• _The input_:
----
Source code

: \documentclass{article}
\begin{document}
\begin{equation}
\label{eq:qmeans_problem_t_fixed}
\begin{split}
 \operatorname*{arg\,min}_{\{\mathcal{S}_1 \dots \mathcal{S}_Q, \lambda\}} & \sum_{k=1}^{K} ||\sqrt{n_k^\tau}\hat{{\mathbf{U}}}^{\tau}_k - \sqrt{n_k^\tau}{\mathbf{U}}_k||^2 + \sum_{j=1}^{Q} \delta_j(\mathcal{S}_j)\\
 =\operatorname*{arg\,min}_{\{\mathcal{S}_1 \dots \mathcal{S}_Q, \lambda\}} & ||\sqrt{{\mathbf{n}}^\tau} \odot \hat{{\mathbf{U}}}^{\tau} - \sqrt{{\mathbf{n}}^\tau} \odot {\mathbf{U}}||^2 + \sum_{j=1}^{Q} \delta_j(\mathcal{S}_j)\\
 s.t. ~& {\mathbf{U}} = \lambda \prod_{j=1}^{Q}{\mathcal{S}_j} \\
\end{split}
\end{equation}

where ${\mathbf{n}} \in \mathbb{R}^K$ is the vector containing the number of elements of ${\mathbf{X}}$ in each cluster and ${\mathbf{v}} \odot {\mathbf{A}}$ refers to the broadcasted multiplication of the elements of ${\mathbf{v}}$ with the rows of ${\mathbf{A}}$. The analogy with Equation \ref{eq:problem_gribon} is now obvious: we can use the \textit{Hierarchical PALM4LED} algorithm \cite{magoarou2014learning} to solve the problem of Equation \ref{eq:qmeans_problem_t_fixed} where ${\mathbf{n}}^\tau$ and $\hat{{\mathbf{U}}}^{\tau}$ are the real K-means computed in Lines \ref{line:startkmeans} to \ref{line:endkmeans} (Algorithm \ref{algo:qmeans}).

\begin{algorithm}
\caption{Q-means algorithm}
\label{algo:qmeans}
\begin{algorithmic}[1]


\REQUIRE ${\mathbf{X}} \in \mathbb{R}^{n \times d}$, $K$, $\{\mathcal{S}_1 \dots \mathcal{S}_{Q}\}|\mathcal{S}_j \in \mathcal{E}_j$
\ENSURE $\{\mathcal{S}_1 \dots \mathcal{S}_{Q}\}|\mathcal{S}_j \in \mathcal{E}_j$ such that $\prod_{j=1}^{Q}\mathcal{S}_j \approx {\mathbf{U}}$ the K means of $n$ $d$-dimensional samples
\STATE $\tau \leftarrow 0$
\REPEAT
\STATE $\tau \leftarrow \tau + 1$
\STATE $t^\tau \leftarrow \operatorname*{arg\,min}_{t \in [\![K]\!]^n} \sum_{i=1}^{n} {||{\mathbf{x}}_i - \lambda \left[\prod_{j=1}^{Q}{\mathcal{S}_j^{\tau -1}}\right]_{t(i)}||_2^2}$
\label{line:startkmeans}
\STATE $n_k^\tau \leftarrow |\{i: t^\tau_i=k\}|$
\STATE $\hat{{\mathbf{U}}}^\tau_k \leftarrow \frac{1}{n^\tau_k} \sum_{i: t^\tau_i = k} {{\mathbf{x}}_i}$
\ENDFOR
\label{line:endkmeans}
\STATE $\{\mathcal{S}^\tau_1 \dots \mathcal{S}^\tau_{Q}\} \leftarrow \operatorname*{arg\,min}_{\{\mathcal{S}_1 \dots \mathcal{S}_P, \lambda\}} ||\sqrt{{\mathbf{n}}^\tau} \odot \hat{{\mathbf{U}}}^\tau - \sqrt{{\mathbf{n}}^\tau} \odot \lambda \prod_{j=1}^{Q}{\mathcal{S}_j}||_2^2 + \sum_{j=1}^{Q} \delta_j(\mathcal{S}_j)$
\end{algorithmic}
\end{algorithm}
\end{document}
----
• _Exercise details_: Repeat the listing above without any change.

• _Answer for the task_:
Source code

: \documentclass{article}
\begin{document}
\begin{equation}
\label{eq:qmeans_problem_t_fixed}
\begin{split}
 \operatorname*{arg\,min}_{\{\mathcal{S}_1 \dots \mathcal{S}_Q, \lambda\}} & \sum_{k=1}^{K} ||\sqrt{n_k^\tau}\hat{{\mathbf{U}}}^{\tau}_k - \sqrt{n_k^\tau}{\mathbf{U}}_k||^2 + \sum_{j=1}^{Q} \delta_j(\mathcal{S}_j)\\
 =\operatorname*{arg\,min}_{\{\mathcal{S}_1 \dots \mathcal{S}_Q, \lambda\}} & ||\sqrt{{\mathbf{n}}^\tau} \odot \hat{{\mathbf{U}}}^{\tau} - \sqrt{{\mathbf{n}}^\tau} \odot {\mathbf{U}}||^2 + \sum_{j=1}^{Q} \delta_j(\mathcal{S}_j)\\
 s.t. ~& {\mathbf{U}} = \lambda \prod_{j=1}^{Q}{\mathcal{S}_j} \\
\end{split}
\end{equation}

where ${\mathbf{n}} \in \mathbb{R}^K$ is the vector containing the number of elements of ${\mathbf{X}}$ in each cluster and ${\mathbf{v}} \odot {\mathbf{A}}$ refers to the broadcasted multiplication of the elements of ${\mathbf{v}}$ with the rows of ${\mathbf{A}}$. The analogy with Equation \ref{eq:problem_gribon} is now obvious: we can use the \textit{Hierarchical PALM4LED} algorithm \cite{magoarou2014learning} to solve the problem of Equation \ref{eq:qmeans_problem_t_fixed} where ${\mathbf{n}}^\tau$ and $\hat{{\mathbf{U}}}^{\tau}$ are the real K-means computed in Lines \ref{line:startkmeans} to \ref{line:endkmeans} (Algorithm \ref{algo:qmeans}).

\begin{algorithm}
\caption{Q-means algorithm}
\label{algo:qmeans}
\begin{algorithmic}[1]


\REQUIRE ${\mathbf{X}} \in \mathbb{R}^{n \times d}$, $K$, $\{\mathcal{S}_1 \dots \mathcal{S}_{Q}\}|\mathcal{S}_j \in \mathcal{E}_j$
\ENSURE $\{\mathcal{S}_1 \dots \mathcal{S}_{Q}\}|\mathcal{S}_j \in \mathcal{E}_j$ such that $\prod_{j=1}^{Q}\mathcal{S}_j \approx {\mathbf{U}}$ the K means of $n$ $d$-dimensional samples
\STATE $\tau \leftarrow 0$
\REPEAT
\STATE $\tau \leftarrow \tau + 1$
\STATE $t^\tau \leftarrow \operatorname*{arg\,min}_{t \in [\![K]\!]^n} \sum_{i=1}^{n} {||{\mathbf{x}}_i - \lambda \left[\prod_{j=1}^{Q}{\mathcal{S}_j^{\tau -1}}\right]_{t(i)}||_2^2}$
\label{line:startkmeans}
\STATE $n_k^\tau \leftarrow |\{i: t^\tau_i=k\}|$
\STATE $\hat{{\mathbf{U}}}^\tau_k \leftarrow \frac{1}{n^\tau_k} \sum_{i: t^\tau_i = k} {{\mathbf{x}}_i}$
\ENDFOR
\label{line:endkmeans}
\STATE $\{\mathcal{S}^\tau_1 \dots \mathcal{S}^\tau_{Q}\} \leftarrow \operatorname*{arg\,min}_{\{\mathcal{S}_1 \dots \mathcal{S}_P, \lambda\}} ||\sqrt{{\mathbf{n}}^\tau} \odot \hat{{\mathbf{U}}}^\tau - \sqrt{{\mathbf{n}}^\tau} \odot \lambda \prod_{j=1}^{Q}{\mathcal{S}_j}||_2^2 + \sum_{j=1}^{Q} \delta_j(\mathcal{S}_j)$
\end{algorithmic}
\end{algorithm}
\end{document}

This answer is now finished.